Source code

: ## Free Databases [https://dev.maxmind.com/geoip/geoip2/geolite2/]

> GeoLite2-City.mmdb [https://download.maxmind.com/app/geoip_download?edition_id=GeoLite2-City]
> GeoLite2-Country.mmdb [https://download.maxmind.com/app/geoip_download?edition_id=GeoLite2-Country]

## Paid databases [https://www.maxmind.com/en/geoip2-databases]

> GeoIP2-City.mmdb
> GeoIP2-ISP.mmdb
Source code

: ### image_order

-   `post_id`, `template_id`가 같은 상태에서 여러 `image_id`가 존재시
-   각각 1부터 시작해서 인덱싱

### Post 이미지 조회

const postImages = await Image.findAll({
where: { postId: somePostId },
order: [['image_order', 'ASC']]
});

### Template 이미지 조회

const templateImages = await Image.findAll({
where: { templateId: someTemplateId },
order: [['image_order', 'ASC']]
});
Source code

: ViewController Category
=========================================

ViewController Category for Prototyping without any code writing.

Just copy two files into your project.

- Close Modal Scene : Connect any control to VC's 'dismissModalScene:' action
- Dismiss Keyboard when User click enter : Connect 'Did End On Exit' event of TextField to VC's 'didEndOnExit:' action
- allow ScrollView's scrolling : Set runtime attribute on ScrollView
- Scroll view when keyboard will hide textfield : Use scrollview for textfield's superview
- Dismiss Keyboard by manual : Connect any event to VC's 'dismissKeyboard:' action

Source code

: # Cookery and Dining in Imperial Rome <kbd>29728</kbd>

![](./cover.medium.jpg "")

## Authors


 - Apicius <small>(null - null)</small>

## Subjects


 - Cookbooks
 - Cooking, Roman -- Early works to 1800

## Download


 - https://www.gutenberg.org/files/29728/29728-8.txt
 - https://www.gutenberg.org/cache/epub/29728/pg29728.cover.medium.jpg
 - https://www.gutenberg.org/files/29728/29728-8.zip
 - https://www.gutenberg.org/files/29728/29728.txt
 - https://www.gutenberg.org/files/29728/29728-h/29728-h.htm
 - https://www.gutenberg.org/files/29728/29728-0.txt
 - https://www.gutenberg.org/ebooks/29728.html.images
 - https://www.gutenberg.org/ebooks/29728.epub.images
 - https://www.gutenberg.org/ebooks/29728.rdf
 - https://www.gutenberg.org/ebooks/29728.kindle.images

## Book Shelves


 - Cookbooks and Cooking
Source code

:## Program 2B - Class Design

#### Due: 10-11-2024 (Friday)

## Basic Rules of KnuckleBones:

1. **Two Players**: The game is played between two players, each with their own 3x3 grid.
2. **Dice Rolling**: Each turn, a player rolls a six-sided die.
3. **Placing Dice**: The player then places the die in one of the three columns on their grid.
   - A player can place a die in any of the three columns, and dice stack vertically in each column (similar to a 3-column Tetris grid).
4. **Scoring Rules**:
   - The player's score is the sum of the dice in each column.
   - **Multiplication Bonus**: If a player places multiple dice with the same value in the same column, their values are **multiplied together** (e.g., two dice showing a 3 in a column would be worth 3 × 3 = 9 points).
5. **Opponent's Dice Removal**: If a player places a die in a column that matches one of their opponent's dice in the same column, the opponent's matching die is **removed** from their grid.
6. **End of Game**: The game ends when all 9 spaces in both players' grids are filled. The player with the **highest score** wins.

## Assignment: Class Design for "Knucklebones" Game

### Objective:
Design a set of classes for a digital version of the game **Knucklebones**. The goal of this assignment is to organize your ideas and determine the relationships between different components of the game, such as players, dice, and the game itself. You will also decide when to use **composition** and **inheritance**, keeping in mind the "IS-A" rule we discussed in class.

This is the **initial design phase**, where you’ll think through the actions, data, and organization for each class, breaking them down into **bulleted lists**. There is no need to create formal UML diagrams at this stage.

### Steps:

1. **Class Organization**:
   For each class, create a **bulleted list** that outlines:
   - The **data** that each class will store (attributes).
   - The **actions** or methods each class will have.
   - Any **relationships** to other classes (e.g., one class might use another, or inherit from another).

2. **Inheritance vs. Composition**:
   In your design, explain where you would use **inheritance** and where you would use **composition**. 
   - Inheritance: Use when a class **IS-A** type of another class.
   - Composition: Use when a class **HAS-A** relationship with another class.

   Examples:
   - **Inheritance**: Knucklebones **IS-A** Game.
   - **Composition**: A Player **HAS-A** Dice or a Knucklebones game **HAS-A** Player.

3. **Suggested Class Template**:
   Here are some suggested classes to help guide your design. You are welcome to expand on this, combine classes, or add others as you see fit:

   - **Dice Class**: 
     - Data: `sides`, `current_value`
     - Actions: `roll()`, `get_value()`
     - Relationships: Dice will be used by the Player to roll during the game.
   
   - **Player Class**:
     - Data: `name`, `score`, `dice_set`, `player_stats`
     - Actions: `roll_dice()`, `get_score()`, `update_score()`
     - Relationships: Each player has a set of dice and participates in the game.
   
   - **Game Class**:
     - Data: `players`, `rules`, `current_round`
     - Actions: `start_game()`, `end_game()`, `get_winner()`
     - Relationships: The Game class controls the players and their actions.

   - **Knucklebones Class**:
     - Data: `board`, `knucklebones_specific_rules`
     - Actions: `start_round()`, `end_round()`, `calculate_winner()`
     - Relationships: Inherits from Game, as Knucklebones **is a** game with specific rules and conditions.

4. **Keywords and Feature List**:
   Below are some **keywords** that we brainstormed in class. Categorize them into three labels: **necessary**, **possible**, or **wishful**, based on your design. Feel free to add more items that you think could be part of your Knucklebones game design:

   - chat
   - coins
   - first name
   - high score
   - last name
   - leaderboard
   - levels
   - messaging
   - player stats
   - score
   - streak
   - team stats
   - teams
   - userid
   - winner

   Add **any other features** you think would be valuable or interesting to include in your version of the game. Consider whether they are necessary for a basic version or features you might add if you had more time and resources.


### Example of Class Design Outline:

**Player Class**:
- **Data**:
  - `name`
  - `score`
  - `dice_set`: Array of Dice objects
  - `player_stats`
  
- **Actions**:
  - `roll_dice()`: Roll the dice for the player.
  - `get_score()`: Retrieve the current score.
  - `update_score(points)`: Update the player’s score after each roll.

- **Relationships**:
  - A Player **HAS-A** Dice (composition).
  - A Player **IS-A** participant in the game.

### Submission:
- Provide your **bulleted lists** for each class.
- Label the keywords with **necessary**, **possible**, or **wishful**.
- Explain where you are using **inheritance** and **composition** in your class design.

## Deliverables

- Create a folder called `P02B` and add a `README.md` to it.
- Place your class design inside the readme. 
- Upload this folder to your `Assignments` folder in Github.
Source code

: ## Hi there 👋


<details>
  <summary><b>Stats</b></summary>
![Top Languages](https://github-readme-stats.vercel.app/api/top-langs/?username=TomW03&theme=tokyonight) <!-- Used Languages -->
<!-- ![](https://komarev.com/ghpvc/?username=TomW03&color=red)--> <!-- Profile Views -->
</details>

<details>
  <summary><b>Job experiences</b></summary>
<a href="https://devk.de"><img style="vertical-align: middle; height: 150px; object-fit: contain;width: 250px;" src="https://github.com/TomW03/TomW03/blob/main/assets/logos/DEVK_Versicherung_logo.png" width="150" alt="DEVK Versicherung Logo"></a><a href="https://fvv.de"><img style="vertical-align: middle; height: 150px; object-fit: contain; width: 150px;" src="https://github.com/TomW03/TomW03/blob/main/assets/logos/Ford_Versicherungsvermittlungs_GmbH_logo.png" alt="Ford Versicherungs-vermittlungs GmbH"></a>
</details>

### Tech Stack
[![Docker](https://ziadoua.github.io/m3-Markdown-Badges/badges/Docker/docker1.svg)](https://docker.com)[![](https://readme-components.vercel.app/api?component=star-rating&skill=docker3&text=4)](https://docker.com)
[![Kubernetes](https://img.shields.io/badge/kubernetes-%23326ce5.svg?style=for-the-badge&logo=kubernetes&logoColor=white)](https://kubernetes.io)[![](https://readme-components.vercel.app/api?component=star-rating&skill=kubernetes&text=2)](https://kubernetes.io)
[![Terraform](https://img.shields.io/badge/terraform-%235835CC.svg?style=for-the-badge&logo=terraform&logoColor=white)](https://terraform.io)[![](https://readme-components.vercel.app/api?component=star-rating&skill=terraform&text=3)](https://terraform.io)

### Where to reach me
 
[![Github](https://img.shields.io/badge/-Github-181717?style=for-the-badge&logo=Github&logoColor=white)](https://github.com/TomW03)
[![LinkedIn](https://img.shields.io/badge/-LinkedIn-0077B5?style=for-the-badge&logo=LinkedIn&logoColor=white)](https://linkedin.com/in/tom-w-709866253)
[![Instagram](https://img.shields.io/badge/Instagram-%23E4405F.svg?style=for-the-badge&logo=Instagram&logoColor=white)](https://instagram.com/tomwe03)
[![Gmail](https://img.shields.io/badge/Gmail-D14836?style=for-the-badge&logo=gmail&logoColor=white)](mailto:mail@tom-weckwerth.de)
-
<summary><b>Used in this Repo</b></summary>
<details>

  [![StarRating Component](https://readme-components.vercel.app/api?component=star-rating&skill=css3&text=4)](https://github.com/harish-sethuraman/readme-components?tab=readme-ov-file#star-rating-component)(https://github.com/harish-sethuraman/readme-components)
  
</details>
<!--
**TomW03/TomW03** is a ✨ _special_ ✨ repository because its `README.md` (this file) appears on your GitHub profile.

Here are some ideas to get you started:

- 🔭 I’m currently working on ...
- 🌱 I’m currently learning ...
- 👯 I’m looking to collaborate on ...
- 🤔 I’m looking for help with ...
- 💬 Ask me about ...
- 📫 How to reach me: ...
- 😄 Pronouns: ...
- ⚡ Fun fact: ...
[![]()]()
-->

What the exercise asks -
Return word for word the lines above from the line with "- Explain where" to the line with "<summary><b>Job experiences</b></summary>", including both and leaving out all others.

Solution to this exercise -
- Explain where you are using **inheritance** and **composition** in your class design.

## Deliverables

- Create a folder called `P02B` and add a `README.md` to it.
- Place your class design inside the readme. 
- Upload this folder to your `Assignments` folder in Github.
Source code

: ## Hi there 👋


<details>
  <summary><b>Stats</b></summary>
![Top Languages](https://github-readme-stats.vercel.app/api/top-langs/?username=TomW03&theme=tokyonight) <!-- Used Languages -->
<!-- ![](https://komarev.com/ghpvc/?username=TomW03&color=red)--> <!-- Profile Views -->
</details>

<details>
  <summary><b>Job experiences</b></summary>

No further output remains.